Document images with source code:
*** Block opens ***
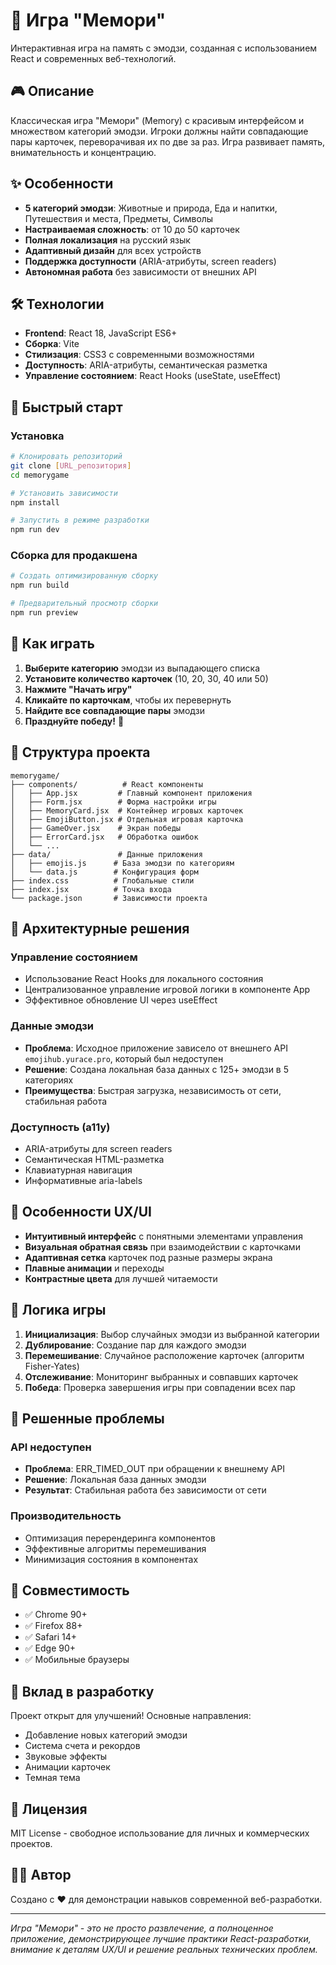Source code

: # 🧠 Игра "Мемори"

Интерактивная игра на память с эмодзи, созданная с использованием React и современных веб-технологий.

## 🎮 Описание

Классическая игра "Мемори" (Memory) с красивым интерфейсом и множеством категорий эмодзи. Игроки должны найти совпадающие пары карточек, переворачивая их по две за раз. Игра развивает память, внимательность и концентрацию.

## ✨ Особенности

- **5 категорий эмодзи**: Животные и природа, Еда и напитки, Путешествия и места, Предметы, Символы
- **Настраиваемая сложность**: от 10 до 50 карточек
- **Полная локализация** на русский язык
- **Адаптивный дизайн** для всех устройств
- **Поддержка доступности** (ARIA-атрибуты, screen readers)
- **Автономная работа** без зависимости от внешних API

## 🛠 Технологии

- **Frontend**: React 18, JavaScript ES6+
- **Сборка**: Vite
- **Стилизация**: CSS3 с современными возможностями
- **Доступность**: ARIA-атрибуты, семантическая разметка
- **Управление состоянием**: React Hooks (useState, useEffect)

## 🚀 Быстрый старт

### Установка

```bash
# Клонировать репозиторий
git clone [URL_репозитория]
cd memorygame

# Установить зависимости
npm install

# Запустить в режиме разработки
npm run dev
```

### Сборка для продакшена

```bash
# Создать оптимизированную сборку
npm run build

# Предварительный просмотр сборки
npm run preview
```

## 🎯 Как играть

1. **Выберите категорию** эмодзи из выпадающего списка
2. **Установите количество карточек** (10, 20, 30, 40 или 50)
3. **Нажмите "Начать игру"**
4. **Кликайте по карточкам**, чтобы их перевернуть
5. **Найдите все совпадающие пары** эмодзи
6. **Празднуйте победу!** 🎉

## 📁 Структура проекта

```
memorygame/
├── components/          # React компоненты
│   ├── App.jsx         # Главный компонент приложения
│   ├── Form.jsx        # Форма настройки игры
│   ├── MemoryCard.jsx  # Контейнер игровых карточек
│   ├── EmojiButton.jsx # Отдельная игровая карточка
│   ├── GameOver.jsx    # Экран победы
│   ├── ErrorCard.jsx   # Обработка ошибок
│   └── ...
├── data/               # Данные приложения
│   ├── emojis.js      # База эмодзи по категориям
│   └── data.js        # Конфигурация форм
├── index.css          # Глобальные стили
├── index.jsx          # Точка входа
└── package.json       # Зависимости проекта
```

## 🔧 Архитектурные решения

### Управление состоянием

- Использование React Hooks для локального состояния
- Централизованное управление игровой логики в компоненте App
- Эффективное обновление UI через useEffect

### Данные эмодзи

- **Проблема**: Исходное приложение зависело от внешнего API `emojihub.yurace.pro`, который был недоступен
- **Решение**: Создана локальная база данных с 125+ эмодзи в 5 категориях
- **Преимущества**: Быстрая загрузка, независимость от сети, стабильная работа

### Доступность (a11y)

- ARIA-атрибуты для screen readers
- Семантическая HTML-разметка
- Клавиатурная навигация
- Информативные aria-labels

## 🎨 Особенности UX/UI

- **Интуитивный интерфейс** с понятными элементами управления
- **Визуальная обратная связь** при взаимодействии с карточками
- **Адаптивная сетка** карточек под разные размеры экрана
- **Плавные анимации** и переходы
- **Контрастные цвета** для лучшей читаемости

## 🔄 Логика игры

1. **Инициализация**: Выбор случайных эмодзи из выбранной категории
2. **Дублирование**: Создание пар для каждого эмодзи
3. **Перемешивание**: Случайное расположение карточек (алгоритм Fisher-Yates)
4. **Отслеживание**: Мониторинг выбранных и совпавших карточек
5. **Победа**: Проверка завершения игры при совпадении всех пар

## 🐛 Решенные проблемы

### API недоступен

- **Проблема**: ERR_TIMED_OUT при обращении к внешнему API
- **Решение**: Локальная база данных эмодзи
- **Результат**: Стабильная работа без зависимости от сети

### Производительность

- Оптимизация перерендеринга компонентов
- Эффективные алгоритмы перемешивания
- Минимизация состояния в компонентах

## 📱 Совместимость

- ✅ Chrome 90+
- ✅ Firefox 88+
- ✅ Safari 14+
- ✅ Edge 90+
- ✅ Мобильные браузеры

## 🤝 Вклад в разработку

Проект открыт для улучшений! Основные направления:

- Добавление новых категорий эмодзи
- Система счета и рекордов
- Звуковые эффекты
- Анимации карточек
- Темная тема

## 📄 Лицензия

MIT License - свободное использование для личных и коммерческих проектов.

## 👨‍💻 Автор

Создано с ❤️ для демонстрации навыков современной веб-разработки.

---

_Игра "Мемори" - это не просто развлечение, а полноценное приложение, демонстрирующее лучшие практики React-разработки, внимание к деталям UX/UI и решение реальных технических проблем._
*** Block closes ***
> [Your objective]
Nothing but a number is expected here: the number of lines above that hold the word "данных".

> [Exercise output]
2